**WHAT THIS TASK INVOLVES:** Only one stretch of the data below is wanted: the lines from the one with "Gaussian distribution. The" through the one with "Given enough update", repeated exactly.

**INFORMATION PROVIDED:**
-*-

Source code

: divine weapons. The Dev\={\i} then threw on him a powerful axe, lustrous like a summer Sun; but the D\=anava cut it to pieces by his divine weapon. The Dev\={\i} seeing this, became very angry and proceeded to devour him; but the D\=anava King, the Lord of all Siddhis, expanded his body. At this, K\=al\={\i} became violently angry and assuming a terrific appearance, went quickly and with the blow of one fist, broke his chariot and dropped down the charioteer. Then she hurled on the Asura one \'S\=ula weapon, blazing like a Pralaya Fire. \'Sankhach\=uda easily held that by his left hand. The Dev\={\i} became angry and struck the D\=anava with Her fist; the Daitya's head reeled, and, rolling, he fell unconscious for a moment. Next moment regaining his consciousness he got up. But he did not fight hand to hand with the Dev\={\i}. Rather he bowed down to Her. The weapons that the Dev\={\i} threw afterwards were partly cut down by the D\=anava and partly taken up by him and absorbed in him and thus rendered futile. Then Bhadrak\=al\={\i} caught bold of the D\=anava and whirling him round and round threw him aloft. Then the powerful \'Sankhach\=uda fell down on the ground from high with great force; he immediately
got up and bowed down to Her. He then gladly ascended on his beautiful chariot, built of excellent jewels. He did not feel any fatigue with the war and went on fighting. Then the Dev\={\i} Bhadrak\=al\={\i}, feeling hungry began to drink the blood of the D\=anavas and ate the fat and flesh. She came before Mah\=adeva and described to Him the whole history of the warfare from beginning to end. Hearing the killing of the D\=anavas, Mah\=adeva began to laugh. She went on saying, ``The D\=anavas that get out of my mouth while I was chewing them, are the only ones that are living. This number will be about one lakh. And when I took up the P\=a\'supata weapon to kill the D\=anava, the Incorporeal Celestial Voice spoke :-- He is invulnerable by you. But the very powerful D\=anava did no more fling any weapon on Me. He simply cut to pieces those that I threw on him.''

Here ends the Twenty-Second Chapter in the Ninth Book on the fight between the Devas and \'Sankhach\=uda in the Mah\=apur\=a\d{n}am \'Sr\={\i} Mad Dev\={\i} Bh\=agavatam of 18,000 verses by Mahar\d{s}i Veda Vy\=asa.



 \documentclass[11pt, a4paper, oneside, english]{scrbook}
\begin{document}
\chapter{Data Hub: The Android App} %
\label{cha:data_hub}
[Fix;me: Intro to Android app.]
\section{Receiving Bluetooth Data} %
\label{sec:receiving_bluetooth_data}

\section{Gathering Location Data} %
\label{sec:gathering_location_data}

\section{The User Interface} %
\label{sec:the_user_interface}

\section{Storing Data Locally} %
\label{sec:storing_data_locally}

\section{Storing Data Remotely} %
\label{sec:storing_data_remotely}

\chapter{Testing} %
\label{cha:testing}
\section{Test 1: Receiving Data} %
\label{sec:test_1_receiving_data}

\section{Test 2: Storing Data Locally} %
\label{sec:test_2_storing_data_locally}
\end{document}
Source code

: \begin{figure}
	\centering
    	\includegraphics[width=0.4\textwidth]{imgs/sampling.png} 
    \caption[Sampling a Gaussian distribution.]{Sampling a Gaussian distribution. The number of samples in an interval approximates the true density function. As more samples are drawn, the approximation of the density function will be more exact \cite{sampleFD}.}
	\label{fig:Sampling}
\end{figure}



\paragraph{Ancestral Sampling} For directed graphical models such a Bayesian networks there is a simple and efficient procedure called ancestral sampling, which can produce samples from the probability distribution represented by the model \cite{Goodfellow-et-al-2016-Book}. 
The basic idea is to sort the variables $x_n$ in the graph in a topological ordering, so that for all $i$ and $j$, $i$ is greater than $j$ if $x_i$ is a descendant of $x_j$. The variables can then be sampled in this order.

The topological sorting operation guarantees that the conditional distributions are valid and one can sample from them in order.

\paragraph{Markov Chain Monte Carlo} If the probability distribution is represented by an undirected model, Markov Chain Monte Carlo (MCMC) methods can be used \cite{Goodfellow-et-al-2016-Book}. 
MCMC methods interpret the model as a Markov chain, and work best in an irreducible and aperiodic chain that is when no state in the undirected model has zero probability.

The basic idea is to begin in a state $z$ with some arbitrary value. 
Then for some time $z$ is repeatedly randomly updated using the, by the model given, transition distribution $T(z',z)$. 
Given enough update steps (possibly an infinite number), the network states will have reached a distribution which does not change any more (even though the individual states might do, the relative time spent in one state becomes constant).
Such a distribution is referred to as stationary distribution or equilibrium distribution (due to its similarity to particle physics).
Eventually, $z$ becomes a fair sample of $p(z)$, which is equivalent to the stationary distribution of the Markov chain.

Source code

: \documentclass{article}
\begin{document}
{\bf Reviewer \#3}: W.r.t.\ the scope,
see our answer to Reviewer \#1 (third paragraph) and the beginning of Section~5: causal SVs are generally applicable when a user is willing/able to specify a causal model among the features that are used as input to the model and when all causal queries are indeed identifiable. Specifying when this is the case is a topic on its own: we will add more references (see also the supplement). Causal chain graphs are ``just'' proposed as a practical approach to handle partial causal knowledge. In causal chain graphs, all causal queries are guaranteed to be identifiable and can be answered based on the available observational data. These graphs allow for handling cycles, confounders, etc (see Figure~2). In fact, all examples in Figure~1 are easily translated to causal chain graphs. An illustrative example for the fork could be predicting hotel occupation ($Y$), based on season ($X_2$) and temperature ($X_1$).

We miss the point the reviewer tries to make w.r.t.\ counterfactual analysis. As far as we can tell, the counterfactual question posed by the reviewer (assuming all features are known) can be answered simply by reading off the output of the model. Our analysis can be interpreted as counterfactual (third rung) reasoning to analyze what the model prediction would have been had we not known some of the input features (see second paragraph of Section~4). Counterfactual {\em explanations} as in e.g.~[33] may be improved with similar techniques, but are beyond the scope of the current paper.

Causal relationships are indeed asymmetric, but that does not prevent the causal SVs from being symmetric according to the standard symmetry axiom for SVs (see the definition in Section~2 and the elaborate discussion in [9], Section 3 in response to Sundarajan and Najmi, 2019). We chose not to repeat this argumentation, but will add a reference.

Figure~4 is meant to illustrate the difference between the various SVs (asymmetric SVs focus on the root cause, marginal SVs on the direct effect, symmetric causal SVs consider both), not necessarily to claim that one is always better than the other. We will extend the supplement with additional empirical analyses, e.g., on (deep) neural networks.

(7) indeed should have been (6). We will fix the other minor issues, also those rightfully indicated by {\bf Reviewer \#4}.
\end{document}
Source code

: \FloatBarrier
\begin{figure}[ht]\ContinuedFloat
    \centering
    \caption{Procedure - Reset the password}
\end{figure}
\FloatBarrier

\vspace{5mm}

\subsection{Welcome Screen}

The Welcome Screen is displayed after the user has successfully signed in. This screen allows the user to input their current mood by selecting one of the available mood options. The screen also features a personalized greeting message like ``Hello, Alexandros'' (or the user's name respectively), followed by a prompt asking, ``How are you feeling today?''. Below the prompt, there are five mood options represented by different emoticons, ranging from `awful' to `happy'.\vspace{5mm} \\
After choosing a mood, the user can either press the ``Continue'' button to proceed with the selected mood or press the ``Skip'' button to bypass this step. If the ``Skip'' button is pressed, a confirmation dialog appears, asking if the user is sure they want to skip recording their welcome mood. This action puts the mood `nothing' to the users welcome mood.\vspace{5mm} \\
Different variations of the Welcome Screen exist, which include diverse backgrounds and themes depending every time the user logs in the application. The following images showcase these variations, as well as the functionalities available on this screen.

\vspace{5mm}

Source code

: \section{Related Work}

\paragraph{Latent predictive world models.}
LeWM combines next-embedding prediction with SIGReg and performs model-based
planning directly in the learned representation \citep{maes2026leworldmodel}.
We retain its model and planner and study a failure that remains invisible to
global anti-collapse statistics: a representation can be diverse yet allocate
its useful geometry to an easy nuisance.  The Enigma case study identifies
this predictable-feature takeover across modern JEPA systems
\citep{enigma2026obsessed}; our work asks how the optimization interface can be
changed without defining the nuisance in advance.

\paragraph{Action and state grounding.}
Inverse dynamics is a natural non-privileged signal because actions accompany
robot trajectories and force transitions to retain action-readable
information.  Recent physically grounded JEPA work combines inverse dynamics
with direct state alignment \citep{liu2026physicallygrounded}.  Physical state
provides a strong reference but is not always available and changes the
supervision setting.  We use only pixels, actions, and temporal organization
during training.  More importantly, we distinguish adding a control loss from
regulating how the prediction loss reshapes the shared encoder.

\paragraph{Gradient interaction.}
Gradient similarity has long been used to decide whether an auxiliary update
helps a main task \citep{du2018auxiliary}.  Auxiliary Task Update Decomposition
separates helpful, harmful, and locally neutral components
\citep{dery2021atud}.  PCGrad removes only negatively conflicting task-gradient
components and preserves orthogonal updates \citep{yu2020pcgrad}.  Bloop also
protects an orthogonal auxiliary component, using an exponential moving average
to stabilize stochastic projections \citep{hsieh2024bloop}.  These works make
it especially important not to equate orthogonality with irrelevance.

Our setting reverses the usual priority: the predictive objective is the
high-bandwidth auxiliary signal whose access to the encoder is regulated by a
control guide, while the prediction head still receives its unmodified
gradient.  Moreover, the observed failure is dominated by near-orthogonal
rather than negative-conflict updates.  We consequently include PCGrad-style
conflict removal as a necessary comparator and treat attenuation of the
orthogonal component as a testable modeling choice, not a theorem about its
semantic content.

-*-

**TASK ANSWER:**
    \caption[Sampling a Gaussian distribution.]{Sampling a Gaussian distribution. The number of samples in an interval approximates the true density function. As more samples are drawn, the approximation of the density function will be more exact \cite{sampleFD}.}
	\label{fig:Sampling}
\end{figure}



\paragraph{Ancestral Sampling} For directed graphical models such a Bayesian networks there is a simple and efficient procedure called ancestral sampling, which can produce samples from the probability distribution represented by the model \cite{Goodfellow-et-al-2016-Book}. 
The basic idea is to sort the variables $x_n$ in the graph in a topological ordering, so that for all $i$ and $j$, $i$ is greater than $j$ if $x_i$ is a descendant of $x_j$. The variables can then be sampled in this order.

The topological sorting operation guarantees that the conditional distributions are valid and one can sample from them in order.

\paragraph{Markov Chain Monte Carlo} If the probability distribution is represented by an undirected model, Markov Chain Monte Carlo (MCMC) methods can be used \cite{Goodfellow-et-al-2016-Book}. 
MCMC methods interpret the model as a Markov chain, and work best in an irreducible and aperiodic chain that is when no state in the undirected model has zero probability.

The basic idea is to begin in a state $z$ with some arbitrary value. 
Then for some time $z$ is repeatedly randomly updated using the, by the model given, transition distribution $T(z',z)$. 
Given enough update steps (possibly an infinite number), the network states will have reached a distribution which does not change any more (even though the individual states might do, the relative time spent in one state becomes constant).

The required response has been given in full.